Position: AI Engineer - Iris
Team: Bridge Innovation (Iris/Fern Product Pod)
Reports to: Head of Innovation
Location: Remote | Working hours: 12:00–9:00 PM IST (to ensure overlap with US EST)
Type: Full-time / Contract
About This Role
Iris is a personal AI assistant with a local-first memory architecture — it remembers, learns, and evolves with the user over time. The consumer product, Fern, is powered by Iris and is approaching its first public release.
We're looking for a backend engineer to own the brain: the memory system, AI integration layer, and all the intelligence that makes Iris more than a chat wrapper. You'll work directly with Head of Innovation (who designed and built the architecture) and alongside a native app engineer and product designer in a small, collaborative product pod.
This is ground-floor work on a product with real technical depth. If you're drawn to hard problems in AI memory, token efficiency, and context management — and you want to build something genuinely new rather than maintain something existing — this is that opportunity.
What You'll Own
- Memory compression and retrieval — reducing what loads into context per session to cut token costs while keeping Iris sharp
- Vector database integration for semantic memory retrieval
- Onboarding data model — defining what information Iris needs from a new user and in what structure, so the product is useful from day one
- Token cost optimisation — identifying runaway API call patterns, routing tasks to the right model tier
- Ingest pipeline improvements — handling large files, correct model routing, reliability fixes
- Memory consolidation engine — ongoing improvements to how Iris processes, compresses, and reflects on its own memory
- Cross-platform brain compatibility (macOS and Windows)
- Architecture advisory — working with Head of Innovation to identify what ships first, what can wait, and the fastest path to a stable v1
What We're Looking For
- Strong Python — this is a Python-first codebase
- Hands-on experience with LLM integration: API design, context window management, embeddings, prompt engineering
- Enough product sense to make good architectural decisions without being handed exhaustive specifications
- Comfortable working in an evolving codebase with an ambitious roadmap — you'll shape the architecture, not just implement tickets
- Fluent with AI-assisted development tools (Claude Code, Cursor, or equivalent) — this is a core requirement, not a nice-to-have
- Collaborative by default — this is a product pod, not a siloed team; you'll be working closely with the frontend engineer, designer, and Head of Innovation daily
Nice to Have
- Experience with vector databases (Pinecone, Weaviate, ChromaDB, or similar)

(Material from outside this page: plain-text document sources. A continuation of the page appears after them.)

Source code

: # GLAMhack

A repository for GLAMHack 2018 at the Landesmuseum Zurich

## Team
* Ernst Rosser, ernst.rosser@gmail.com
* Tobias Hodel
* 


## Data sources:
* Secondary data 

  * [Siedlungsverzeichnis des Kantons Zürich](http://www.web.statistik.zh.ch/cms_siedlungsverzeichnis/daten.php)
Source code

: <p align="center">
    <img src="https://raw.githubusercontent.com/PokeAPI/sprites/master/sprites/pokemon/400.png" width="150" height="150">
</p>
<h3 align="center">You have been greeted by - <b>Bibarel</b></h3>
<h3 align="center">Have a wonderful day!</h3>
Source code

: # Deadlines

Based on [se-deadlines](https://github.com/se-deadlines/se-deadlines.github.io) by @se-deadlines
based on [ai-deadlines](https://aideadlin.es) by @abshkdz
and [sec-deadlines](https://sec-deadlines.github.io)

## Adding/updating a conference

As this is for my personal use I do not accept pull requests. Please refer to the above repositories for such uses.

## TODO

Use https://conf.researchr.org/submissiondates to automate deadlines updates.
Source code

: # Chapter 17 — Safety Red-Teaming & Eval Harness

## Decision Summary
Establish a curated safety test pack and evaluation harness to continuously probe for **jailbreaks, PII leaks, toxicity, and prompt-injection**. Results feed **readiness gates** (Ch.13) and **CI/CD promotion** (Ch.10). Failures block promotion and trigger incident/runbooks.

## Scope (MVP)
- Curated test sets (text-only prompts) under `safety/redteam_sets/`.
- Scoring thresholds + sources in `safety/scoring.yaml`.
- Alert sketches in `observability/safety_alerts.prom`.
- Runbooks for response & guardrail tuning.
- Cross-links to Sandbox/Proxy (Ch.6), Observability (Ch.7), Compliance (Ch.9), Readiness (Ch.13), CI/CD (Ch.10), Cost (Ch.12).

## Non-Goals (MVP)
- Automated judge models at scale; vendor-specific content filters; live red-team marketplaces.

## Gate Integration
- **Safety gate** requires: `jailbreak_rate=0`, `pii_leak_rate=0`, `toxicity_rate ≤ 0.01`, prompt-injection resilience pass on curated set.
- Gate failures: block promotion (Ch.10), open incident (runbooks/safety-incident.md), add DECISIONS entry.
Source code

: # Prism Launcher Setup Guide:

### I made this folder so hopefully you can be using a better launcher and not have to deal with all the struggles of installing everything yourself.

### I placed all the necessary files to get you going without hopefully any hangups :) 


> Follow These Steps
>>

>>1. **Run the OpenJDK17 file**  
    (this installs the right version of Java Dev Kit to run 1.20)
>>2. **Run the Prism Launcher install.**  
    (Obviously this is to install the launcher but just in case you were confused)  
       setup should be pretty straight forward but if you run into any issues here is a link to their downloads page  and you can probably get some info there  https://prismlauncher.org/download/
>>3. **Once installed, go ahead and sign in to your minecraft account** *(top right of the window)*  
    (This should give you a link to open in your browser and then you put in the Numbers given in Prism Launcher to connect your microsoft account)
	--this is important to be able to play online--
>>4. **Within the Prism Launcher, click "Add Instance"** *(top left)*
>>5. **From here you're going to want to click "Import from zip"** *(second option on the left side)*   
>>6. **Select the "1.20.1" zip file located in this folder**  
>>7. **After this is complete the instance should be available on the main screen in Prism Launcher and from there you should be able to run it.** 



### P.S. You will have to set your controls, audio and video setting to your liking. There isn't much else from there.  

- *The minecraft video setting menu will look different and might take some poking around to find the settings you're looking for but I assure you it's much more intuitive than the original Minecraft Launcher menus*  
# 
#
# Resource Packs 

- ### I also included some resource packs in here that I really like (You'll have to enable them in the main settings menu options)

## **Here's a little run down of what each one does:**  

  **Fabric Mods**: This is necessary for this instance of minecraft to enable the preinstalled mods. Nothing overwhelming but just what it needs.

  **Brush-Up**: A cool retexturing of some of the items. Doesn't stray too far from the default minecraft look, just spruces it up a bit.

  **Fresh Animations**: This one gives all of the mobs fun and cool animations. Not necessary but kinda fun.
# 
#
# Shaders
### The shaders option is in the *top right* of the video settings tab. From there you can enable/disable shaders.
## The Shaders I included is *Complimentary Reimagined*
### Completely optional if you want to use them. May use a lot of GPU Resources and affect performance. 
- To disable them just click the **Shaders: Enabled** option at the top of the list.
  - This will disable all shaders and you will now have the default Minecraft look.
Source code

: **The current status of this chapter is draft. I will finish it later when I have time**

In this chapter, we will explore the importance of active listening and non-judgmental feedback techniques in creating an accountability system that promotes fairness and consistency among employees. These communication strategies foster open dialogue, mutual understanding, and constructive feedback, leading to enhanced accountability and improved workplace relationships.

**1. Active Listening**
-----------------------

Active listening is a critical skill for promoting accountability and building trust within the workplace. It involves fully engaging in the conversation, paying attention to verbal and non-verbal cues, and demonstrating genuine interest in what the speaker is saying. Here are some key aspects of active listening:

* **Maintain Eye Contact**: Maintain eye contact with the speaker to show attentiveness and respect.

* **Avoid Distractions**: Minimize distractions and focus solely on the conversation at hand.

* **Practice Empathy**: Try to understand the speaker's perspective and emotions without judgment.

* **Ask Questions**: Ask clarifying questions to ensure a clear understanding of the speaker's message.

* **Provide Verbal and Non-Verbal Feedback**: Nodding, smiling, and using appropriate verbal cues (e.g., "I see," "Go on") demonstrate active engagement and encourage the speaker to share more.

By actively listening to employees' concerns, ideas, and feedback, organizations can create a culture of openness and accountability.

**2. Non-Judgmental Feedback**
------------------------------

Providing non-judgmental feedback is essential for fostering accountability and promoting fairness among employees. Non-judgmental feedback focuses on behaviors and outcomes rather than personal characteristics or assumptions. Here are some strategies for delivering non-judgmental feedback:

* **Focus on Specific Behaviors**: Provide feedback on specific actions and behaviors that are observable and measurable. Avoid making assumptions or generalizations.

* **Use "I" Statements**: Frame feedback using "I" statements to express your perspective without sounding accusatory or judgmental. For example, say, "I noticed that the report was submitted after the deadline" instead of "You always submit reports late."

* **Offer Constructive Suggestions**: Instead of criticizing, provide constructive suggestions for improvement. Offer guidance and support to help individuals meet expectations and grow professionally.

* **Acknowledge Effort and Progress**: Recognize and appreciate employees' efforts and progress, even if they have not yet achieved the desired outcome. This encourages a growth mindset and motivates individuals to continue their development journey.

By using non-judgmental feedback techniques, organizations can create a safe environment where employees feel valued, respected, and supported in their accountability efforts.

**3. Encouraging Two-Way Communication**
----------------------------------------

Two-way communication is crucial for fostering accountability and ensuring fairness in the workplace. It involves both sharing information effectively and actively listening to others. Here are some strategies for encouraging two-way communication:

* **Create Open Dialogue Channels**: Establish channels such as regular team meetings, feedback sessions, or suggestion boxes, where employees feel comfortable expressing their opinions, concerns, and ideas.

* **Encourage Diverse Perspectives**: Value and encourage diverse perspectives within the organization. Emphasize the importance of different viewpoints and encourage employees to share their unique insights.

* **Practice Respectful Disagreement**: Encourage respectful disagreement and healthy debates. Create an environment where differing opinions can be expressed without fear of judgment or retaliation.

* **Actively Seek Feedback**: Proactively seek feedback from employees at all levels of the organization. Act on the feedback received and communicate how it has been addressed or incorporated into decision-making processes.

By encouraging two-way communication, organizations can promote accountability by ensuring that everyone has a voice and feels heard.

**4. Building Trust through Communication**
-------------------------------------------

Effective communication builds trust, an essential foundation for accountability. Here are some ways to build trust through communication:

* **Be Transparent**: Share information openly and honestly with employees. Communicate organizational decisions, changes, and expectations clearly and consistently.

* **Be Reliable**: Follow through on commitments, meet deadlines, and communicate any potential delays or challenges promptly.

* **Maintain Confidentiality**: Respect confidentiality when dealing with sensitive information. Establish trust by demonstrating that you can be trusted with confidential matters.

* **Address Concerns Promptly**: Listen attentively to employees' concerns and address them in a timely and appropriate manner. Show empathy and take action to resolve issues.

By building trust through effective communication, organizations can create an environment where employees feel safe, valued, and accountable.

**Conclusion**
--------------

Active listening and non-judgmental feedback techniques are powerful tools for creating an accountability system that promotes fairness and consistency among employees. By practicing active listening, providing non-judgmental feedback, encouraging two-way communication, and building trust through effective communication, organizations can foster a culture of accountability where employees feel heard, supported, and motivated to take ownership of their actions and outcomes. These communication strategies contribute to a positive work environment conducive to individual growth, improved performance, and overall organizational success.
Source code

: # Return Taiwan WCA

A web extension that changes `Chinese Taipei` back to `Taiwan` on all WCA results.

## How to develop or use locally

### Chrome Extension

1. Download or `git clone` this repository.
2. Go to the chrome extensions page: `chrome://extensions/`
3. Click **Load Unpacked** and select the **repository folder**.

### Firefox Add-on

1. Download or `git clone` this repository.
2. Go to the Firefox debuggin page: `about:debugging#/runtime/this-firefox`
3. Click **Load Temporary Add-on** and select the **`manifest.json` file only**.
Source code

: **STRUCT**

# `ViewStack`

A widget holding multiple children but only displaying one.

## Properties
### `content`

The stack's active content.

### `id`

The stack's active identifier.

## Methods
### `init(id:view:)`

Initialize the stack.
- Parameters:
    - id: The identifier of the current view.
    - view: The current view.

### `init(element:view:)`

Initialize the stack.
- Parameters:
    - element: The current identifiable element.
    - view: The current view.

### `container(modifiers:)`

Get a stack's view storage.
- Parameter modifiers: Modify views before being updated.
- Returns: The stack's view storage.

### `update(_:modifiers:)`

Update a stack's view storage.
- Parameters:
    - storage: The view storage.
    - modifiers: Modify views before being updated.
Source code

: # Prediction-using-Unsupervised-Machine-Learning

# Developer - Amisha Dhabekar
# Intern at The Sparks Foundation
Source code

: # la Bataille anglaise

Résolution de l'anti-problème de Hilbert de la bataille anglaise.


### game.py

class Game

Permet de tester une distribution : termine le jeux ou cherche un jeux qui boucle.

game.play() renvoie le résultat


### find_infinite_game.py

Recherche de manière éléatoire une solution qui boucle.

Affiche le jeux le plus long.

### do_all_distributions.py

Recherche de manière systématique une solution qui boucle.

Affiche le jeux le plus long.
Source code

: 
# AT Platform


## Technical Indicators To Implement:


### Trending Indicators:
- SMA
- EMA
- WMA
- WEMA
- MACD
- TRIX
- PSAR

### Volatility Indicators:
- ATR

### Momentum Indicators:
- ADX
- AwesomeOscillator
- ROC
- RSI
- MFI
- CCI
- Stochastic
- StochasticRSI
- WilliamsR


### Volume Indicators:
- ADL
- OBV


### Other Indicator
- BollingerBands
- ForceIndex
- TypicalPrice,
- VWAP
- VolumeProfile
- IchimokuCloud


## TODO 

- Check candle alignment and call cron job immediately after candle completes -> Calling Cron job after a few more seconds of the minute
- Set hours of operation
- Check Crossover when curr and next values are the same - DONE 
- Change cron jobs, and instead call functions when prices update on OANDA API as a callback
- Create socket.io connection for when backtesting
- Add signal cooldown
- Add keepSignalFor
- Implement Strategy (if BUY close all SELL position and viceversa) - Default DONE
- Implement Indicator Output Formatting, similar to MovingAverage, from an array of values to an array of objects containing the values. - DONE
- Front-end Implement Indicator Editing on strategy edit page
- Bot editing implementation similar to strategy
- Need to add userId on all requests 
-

- Familiarity with token-level cost analysis and optimisation strategies
- Interest in memory systems, knowledge representation, or cognitive architecture
How We Work
This is a product studio, not a development shop. There are no handoffs between BA, UX, engineering, and DevOps — the pod works together toward a shared goal. You'll collaborate directly with Head of Innovation on product direction, pair with the frontend engineer on integration points, and work with the designer on how the brain's capabilities surface in the user experience. We move fast, we iterate, and we expect everyone to think about the product — not just their slice of it.